What the task asks: From the entries below, please gather each line containing the string "имён".
━━ The data
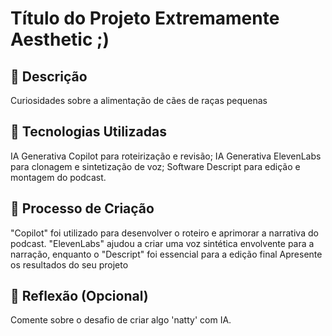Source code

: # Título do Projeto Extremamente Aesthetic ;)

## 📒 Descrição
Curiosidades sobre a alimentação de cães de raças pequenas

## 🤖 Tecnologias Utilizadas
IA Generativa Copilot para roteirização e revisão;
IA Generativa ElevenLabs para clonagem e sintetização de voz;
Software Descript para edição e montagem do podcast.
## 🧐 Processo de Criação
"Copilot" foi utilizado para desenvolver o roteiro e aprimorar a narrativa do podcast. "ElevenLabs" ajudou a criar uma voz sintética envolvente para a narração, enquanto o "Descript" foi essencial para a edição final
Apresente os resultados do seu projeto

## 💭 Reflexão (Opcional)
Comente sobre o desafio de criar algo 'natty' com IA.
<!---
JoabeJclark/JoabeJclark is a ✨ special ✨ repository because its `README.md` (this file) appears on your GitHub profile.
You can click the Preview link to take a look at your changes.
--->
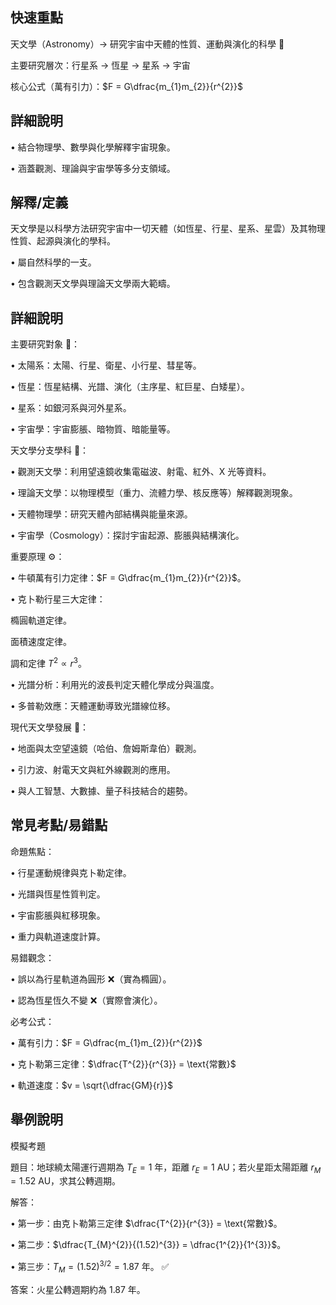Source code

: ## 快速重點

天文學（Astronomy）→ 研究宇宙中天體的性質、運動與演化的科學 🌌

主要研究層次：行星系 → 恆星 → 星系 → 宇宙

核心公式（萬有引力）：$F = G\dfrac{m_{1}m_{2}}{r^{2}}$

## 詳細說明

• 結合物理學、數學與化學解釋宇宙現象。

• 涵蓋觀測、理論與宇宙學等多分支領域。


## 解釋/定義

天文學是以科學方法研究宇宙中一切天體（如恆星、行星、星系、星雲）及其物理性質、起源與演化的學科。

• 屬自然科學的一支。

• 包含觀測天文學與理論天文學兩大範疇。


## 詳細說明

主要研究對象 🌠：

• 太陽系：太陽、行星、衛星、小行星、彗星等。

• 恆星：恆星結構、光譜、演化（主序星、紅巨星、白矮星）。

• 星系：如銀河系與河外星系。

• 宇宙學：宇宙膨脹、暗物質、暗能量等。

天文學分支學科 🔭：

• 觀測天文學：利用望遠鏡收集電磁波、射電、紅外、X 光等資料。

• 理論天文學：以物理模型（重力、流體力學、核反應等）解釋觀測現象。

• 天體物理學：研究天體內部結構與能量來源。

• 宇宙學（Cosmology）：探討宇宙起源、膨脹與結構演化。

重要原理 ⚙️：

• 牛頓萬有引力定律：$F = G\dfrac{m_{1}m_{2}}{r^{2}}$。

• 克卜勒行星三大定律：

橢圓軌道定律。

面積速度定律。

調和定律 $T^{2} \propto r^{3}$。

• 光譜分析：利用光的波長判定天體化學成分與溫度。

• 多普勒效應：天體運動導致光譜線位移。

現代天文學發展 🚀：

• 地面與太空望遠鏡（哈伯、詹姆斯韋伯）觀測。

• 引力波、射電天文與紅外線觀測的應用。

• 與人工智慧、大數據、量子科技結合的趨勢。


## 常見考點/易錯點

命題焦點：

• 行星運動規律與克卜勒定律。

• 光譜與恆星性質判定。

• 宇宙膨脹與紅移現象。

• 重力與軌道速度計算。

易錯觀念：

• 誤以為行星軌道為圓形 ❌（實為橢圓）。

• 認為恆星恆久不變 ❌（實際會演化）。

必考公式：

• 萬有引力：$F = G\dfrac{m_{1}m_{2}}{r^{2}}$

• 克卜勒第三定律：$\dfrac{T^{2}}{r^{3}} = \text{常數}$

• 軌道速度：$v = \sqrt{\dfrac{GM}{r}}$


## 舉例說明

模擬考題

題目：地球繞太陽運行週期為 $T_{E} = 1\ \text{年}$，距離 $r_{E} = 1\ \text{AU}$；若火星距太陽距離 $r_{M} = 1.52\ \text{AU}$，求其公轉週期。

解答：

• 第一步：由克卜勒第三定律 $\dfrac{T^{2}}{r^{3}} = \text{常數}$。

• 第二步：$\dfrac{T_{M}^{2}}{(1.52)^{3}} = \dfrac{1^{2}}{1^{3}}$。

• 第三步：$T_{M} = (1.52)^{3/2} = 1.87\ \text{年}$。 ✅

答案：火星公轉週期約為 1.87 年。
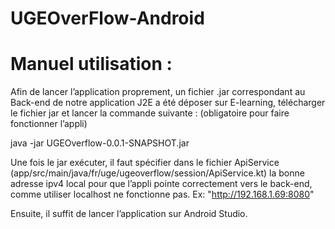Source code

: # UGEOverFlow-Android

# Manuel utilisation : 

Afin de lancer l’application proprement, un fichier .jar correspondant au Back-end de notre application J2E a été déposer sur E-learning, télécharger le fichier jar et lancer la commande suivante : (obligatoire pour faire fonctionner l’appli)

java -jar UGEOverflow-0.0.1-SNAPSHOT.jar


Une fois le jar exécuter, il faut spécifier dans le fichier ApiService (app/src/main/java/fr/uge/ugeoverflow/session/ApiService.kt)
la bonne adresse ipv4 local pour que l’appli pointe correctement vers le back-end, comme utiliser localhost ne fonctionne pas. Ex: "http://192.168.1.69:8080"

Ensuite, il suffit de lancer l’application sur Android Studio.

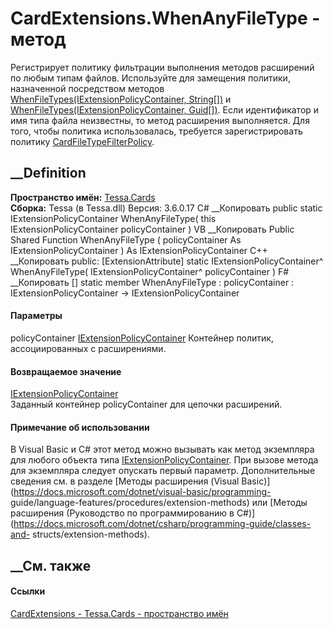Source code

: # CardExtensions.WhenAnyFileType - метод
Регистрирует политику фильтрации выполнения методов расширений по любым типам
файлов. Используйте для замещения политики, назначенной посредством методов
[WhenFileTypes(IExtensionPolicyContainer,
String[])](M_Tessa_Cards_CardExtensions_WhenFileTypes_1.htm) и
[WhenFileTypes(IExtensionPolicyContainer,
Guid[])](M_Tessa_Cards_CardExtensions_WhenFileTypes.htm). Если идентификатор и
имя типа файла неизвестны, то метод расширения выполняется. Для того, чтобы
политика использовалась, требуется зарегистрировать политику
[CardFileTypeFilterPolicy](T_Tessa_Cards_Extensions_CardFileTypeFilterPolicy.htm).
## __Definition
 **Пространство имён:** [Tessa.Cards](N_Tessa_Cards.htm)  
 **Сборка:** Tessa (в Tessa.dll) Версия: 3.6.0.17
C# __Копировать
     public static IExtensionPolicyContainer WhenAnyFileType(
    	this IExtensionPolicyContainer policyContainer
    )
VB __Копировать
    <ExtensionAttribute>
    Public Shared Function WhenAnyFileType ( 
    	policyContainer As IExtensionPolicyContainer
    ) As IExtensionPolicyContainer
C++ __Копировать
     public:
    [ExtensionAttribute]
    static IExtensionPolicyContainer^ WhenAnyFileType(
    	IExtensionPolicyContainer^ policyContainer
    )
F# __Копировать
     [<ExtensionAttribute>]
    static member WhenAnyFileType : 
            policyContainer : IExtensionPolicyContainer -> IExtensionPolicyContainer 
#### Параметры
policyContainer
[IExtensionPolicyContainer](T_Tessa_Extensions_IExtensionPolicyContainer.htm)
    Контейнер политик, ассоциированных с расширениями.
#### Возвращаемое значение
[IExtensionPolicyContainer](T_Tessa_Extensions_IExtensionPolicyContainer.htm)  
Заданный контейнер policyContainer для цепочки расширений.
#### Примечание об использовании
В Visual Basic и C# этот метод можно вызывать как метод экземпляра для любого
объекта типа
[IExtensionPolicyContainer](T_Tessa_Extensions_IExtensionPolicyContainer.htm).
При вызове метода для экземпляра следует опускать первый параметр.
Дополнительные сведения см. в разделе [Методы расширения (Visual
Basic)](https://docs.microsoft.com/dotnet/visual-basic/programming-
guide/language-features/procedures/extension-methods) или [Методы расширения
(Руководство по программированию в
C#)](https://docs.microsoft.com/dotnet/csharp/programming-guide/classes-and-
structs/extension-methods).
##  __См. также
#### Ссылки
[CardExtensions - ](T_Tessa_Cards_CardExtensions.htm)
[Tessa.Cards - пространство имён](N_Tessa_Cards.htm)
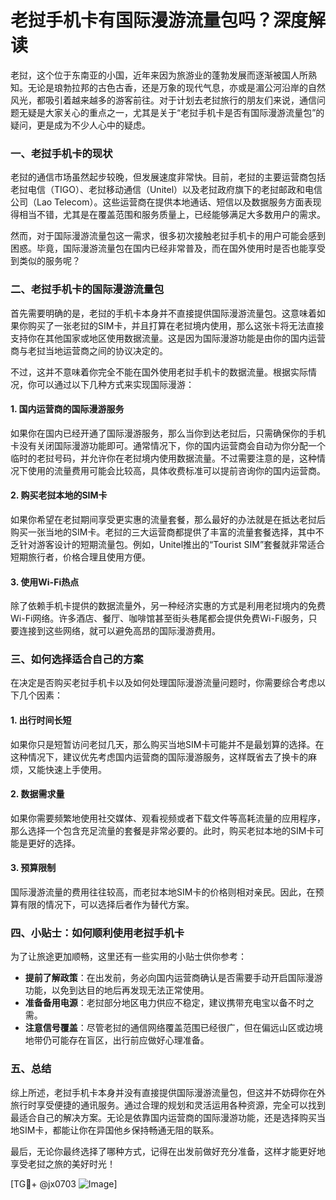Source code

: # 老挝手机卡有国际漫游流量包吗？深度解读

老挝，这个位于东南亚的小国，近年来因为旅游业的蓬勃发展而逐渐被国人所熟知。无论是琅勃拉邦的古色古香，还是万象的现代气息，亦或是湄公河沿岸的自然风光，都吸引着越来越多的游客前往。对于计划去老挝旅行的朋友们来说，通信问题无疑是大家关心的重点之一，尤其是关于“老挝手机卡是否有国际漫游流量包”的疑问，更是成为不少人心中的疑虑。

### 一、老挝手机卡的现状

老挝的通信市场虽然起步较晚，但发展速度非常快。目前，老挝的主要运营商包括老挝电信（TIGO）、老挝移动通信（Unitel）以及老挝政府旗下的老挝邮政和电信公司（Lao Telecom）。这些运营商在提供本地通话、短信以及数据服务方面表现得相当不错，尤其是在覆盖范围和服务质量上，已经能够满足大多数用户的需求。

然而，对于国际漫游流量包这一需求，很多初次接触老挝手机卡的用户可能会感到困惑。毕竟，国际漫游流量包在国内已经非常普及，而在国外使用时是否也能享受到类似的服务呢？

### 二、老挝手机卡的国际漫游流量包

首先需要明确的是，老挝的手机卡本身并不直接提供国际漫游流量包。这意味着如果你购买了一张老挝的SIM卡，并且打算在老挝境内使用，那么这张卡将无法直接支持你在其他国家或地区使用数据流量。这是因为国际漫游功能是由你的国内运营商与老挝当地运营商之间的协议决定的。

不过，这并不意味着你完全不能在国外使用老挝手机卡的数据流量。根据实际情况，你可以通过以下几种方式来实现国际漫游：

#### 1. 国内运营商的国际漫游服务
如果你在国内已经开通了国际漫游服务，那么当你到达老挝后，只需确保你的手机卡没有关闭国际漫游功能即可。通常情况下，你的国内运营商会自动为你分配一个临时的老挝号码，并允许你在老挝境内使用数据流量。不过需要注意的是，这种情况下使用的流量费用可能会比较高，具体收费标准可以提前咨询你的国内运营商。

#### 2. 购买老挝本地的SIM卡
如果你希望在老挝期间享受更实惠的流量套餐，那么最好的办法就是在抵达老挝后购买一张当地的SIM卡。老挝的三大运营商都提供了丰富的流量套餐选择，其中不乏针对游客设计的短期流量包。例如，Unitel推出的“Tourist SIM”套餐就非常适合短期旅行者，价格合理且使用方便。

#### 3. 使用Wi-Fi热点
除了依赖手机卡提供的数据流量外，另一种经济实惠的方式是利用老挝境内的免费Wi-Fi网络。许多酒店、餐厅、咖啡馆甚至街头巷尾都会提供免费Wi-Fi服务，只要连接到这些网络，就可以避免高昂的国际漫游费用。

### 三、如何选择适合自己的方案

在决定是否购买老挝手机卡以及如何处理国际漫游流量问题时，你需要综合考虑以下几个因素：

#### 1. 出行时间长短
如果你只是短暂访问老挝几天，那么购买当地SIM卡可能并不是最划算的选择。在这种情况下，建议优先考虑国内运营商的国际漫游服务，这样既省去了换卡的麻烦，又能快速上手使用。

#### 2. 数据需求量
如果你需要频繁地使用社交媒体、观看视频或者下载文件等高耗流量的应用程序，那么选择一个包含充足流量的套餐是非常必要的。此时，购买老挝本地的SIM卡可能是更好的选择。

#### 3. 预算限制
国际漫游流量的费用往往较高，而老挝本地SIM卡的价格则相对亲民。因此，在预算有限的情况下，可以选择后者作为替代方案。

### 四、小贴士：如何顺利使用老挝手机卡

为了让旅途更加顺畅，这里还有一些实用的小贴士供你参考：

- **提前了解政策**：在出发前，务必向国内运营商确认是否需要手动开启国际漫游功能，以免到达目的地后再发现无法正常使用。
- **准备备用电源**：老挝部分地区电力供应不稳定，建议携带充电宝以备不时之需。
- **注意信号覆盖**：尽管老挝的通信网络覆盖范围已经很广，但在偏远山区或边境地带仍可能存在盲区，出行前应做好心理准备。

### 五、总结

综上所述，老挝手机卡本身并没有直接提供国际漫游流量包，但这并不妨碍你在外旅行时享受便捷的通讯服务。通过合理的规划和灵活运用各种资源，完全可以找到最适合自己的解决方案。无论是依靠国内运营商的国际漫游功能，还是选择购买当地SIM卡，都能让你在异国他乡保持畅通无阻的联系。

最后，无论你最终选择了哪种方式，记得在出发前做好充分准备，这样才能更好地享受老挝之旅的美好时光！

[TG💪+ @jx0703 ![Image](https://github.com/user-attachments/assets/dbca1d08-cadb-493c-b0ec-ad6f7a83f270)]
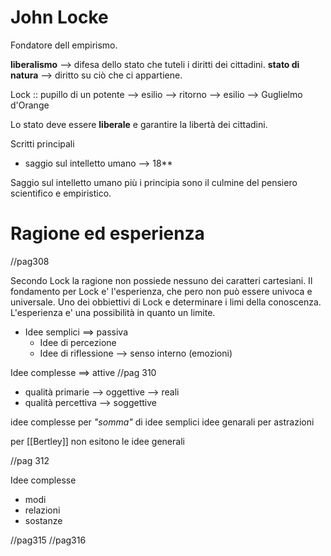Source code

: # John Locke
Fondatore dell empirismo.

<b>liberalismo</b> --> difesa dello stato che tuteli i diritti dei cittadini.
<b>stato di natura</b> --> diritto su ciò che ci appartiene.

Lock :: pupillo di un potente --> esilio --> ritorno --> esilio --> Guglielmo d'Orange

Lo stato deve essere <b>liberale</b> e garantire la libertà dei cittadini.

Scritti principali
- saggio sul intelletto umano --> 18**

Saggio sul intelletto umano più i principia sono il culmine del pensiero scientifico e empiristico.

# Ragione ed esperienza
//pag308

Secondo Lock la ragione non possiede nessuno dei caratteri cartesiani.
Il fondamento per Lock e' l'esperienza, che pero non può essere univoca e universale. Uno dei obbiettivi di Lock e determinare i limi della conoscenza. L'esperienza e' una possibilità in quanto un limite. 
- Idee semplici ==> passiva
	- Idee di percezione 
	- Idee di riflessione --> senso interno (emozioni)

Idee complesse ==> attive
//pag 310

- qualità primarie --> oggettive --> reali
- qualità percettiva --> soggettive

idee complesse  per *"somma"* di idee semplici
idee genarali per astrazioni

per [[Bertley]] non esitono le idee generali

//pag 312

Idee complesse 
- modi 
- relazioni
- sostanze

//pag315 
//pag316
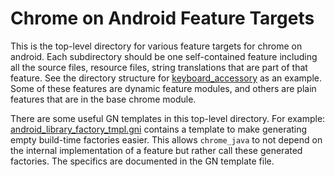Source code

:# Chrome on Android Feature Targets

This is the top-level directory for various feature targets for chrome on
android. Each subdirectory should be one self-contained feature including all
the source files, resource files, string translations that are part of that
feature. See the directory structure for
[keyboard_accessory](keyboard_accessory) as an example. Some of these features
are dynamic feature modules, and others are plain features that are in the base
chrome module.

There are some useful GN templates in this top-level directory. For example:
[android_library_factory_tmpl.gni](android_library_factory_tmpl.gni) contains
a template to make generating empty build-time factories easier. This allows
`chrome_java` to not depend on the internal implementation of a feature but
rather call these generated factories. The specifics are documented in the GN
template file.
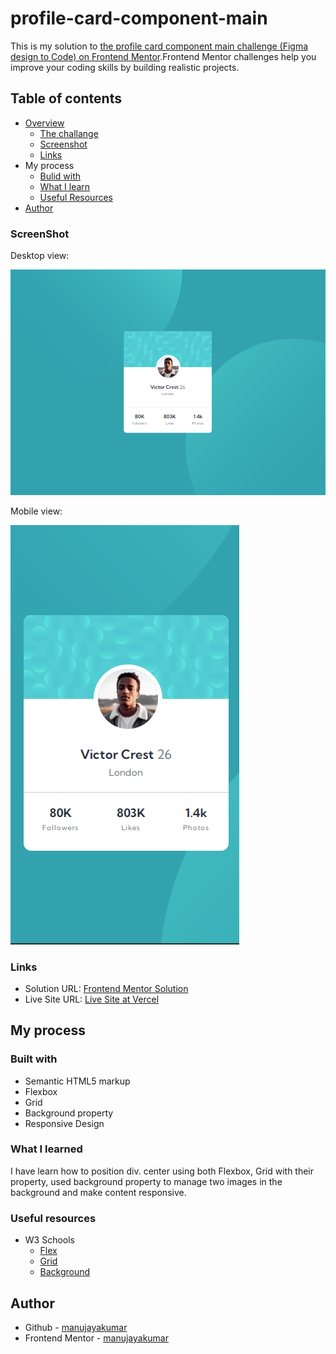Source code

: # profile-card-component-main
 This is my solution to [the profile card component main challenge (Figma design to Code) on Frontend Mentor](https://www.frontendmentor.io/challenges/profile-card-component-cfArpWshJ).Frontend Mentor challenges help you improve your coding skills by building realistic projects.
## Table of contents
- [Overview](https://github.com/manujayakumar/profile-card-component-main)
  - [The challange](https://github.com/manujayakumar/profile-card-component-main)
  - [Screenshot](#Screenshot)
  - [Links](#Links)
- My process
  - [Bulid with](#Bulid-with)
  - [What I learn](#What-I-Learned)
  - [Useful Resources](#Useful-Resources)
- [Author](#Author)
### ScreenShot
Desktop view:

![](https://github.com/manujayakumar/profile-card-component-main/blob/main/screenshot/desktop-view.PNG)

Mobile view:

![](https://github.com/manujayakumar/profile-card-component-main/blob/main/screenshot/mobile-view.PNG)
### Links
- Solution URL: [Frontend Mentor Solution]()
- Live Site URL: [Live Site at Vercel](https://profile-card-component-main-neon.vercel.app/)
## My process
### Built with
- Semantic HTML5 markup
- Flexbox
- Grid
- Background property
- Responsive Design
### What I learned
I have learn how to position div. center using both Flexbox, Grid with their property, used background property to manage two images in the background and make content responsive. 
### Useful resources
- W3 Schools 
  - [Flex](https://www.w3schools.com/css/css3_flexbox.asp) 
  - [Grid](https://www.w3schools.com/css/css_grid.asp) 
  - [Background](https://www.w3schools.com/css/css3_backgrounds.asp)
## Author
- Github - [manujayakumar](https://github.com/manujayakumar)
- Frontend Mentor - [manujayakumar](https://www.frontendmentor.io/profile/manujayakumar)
━━━━
Exercise output:
 **Пространство имён:** [Tessa.Cards](N_Tessa_Cards.htm)  
[Tessa.Cards - пространство имён](N_Tessa_Cards.htm)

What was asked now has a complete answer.